## [Work item]
Retype the entries below exactly, and keep every picture out of your version.

━━━ Material shown

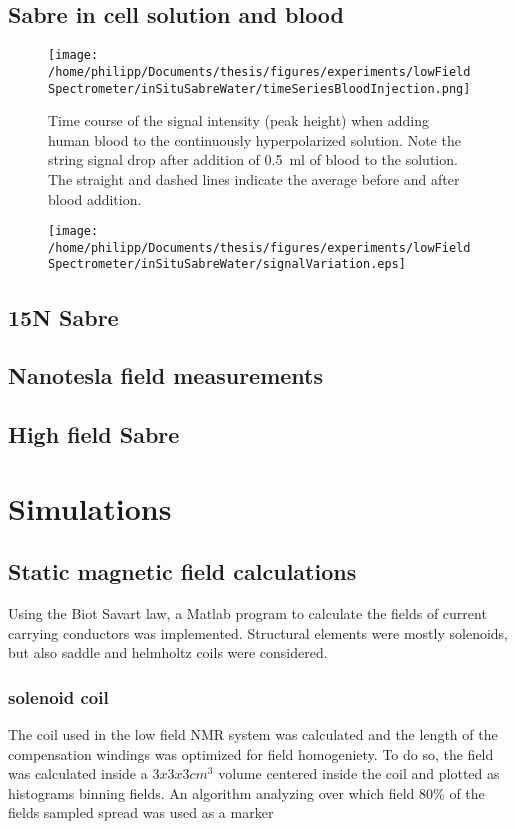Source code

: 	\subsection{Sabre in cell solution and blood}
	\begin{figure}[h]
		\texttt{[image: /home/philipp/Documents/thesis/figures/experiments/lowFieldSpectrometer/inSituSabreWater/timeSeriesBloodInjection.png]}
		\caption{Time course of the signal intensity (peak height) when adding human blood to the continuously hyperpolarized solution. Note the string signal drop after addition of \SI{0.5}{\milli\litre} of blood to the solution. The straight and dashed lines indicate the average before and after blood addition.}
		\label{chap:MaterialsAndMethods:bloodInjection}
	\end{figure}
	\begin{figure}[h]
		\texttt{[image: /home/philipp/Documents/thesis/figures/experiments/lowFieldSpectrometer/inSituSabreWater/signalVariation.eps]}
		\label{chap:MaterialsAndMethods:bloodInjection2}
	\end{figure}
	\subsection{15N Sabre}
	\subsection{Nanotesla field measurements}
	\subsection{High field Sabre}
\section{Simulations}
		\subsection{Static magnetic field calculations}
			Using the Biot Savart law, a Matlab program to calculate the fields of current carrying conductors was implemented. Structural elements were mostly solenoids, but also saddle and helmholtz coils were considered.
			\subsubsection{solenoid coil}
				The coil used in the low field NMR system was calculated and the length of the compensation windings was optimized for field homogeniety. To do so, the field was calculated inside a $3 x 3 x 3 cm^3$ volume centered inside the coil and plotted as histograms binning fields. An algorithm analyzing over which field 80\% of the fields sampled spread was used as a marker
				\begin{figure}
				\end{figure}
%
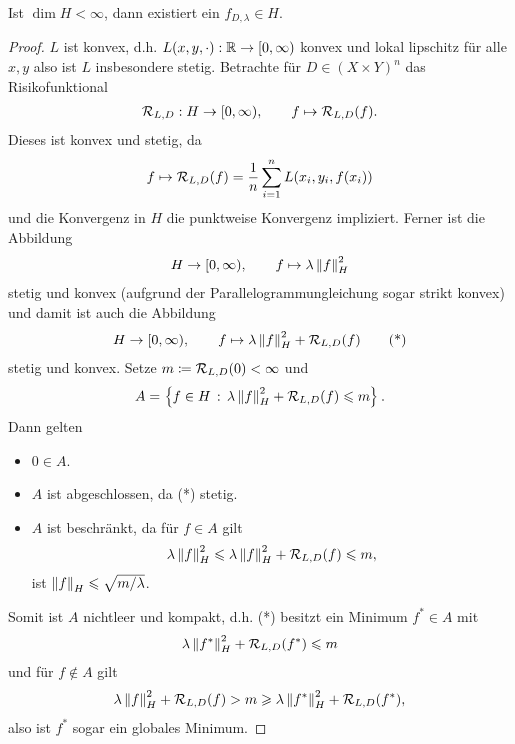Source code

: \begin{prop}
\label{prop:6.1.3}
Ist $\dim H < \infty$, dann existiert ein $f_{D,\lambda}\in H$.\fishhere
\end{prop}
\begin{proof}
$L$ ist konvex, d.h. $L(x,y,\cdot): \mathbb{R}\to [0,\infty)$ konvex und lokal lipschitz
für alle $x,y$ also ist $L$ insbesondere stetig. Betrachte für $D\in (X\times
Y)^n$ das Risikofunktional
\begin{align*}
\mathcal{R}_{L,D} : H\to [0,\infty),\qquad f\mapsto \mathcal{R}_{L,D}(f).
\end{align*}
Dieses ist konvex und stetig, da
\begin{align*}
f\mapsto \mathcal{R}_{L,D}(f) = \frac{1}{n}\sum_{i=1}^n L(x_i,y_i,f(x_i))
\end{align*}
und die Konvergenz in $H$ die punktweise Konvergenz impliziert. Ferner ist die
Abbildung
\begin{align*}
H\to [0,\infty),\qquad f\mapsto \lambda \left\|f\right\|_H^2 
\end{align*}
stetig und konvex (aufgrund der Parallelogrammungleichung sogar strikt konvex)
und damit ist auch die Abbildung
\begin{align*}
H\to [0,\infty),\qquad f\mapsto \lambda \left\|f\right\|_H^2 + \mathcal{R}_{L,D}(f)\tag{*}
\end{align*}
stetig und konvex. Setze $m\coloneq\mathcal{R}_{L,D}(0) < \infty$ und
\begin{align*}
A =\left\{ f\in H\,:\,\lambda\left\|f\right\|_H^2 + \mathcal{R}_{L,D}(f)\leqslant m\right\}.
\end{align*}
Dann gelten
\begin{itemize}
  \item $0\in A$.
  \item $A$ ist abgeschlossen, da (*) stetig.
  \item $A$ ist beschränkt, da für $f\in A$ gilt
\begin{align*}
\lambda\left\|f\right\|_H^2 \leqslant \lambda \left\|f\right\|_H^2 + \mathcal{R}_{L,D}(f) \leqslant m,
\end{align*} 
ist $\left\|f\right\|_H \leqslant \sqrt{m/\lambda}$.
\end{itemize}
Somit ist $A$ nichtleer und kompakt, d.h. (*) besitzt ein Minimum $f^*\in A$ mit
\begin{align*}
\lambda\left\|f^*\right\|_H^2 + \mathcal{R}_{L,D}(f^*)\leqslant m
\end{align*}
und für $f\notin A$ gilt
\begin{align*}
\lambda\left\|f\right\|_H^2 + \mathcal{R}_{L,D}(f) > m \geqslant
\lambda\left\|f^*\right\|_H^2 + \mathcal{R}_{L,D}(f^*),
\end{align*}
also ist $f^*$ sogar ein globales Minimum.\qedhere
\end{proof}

━━━━━━

## [Task output]
Source code

: 	\subsection{Sabre in cell solution and blood}
	\begin{figure}[h]
		\texttt{[image: /home/philipp/Documents/thesis/figures/experiments/lowFieldSpectrometer/inSituSabreWater/timeSeriesBloodInjection.png]}
		\caption{Time course of the signal intensity (peak height) when adding human blood to the continuously hyperpolarized solution. Note the string signal drop after addition of \SI{0.5}{\milli\litre} of blood to the solution. The straight and dashed lines indicate the average before and after blood addition.}
		\label{chap:MaterialsAndMethods:bloodInjection}
	\end{figure}
	\begin{figure}[h]
		\texttt{[image: /home/philipp/Documents/thesis/figures/experiments/lowFieldSpectrometer/inSituSabreWater/signalVariation.eps]}
		\label{chap:MaterialsAndMethods:bloodInjection2}
	\end{figure}
	\subsection{15N Sabre}
	\subsection{Nanotesla field measurements}
	\subsection{High field Sabre}
\section{Simulations}
		\subsection{Static magnetic field calculations}
			Using the Biot Savart law, a Matlab program to calculate the fields of current carrying conductors was implemented. Structural elements were mostly solenoids, but also saddle and helmholtz coils were considered.
			\subsubsection{solenoid coil}
				The coil used in the low field NMR system was calculated and the length of the compensation windings was optimized for field homogeniety. To do so, the field was calculated inside a $3 x 3 x 3 cm^3$ volume centered inside the coil and plotted as histograms binning fields. An algorithm analyzing over which field 80\% of the fields sampled spread was used as a marker
				\begin{figure}
				\end{figure}
%
Source code

: \begin{prop}
\label{prop:6.1.3}
Ist $\dim H < \infty$, dann existiert ein $f_{D,\lambda}\in H$.\fishhere
\end{prop}
\begin{proof}
$L$ ist konvex, d.h. $L(x,y,\cdot): \mathbb{R}\to [0,\infty)$ konvex und lokal lipschitz
für alle $x,y$ also ist $L$ insbesondere stetig. Betrachte für $D\in (X\times
Y)^n$ das Risikofunktional
\begin{align*}
\mathcal{R}_{L,D} : H\to [0,\infty),\qquad f\mapsto \mathcal{R}_{L,D}(f).
\end{align*}
Dieses ist konvex und stetig, da
\begin{align*}
f\mapsto \mathcal{R}_{L,D}(f) = \frac{1}{n}\sum_{i=1}^n L(x_i,y_i,f(x_i))
\end{align*}
und die Konvergenz in $H$ die punktweise Konvergenz impliziert. Ferner ist die
Abbildung
\begin{align*}
H\to [0,\infty),\qquad f\mapsto \lambda \left\|f\right\|_H^2 
\end{align*}
stetig und konvex (aufgrund der Parallelogrammungleichung sogar strikt konvex)
und damit ist auch die Abbildung
\begin{align*}
H\to [0,\infty),\qquad f\mapsto \lambda \left\|f\right\|_H^2 + \mathcal{R}_{L,D}(f)\tag{*}
\end{align*}
stetig und konvex. Setze $m\coloneq\mathcal{R}_{L,D}(0) < \infty$ und
\begin{align*}
A =\left\{ f\in H\,:\,\lambda\left\|f\right\|_H^2 + \mathcal{R}_{L,D}(f)\leqslant m\right\}.
\end{align*}
Dann gelten
\begin{itemize}
  \item $0\in A$.
  \item $A$ ist abgeschlossen, da (*) stetig.
  \item $A$ ist beschränkt, da für $f\in A$ gilt
\begin{align*}
\lambda\left\|f\right\|_H^2 \leqslant \lambda \left\|f\right\|_H^2 + \mathcal{R}_{L,D}(f) \leqslant m,
\end{align*} 
ist $\left\|f\right\|_H \leqslant \sqrt{m/\lambda}$.
\end{itemize}
Somit ist $A$ nichtleer und kompakt, d.h. (*) besitzt ein Minimum $f^*\in A$ mit
\begin{align*}
\lambda\left\|f^*\right\|_H^2 + \mathcal{R}_{L,D}(f^*)\leqslant m
\end{align*}
und für $f\notin A$ gilt
\begin{align*}
\lambda\left\|f\right\|_H^2 + \mathcal{R}_{L,D}(f) > m \geqslant
\lambda\left\|f^*\right\|_H^2 + \mathcal{R}_{L,D}(f^*),
\end{align*}
also ist $f^*$ sogar ein globales Minimum.\qedhere
\end{proof}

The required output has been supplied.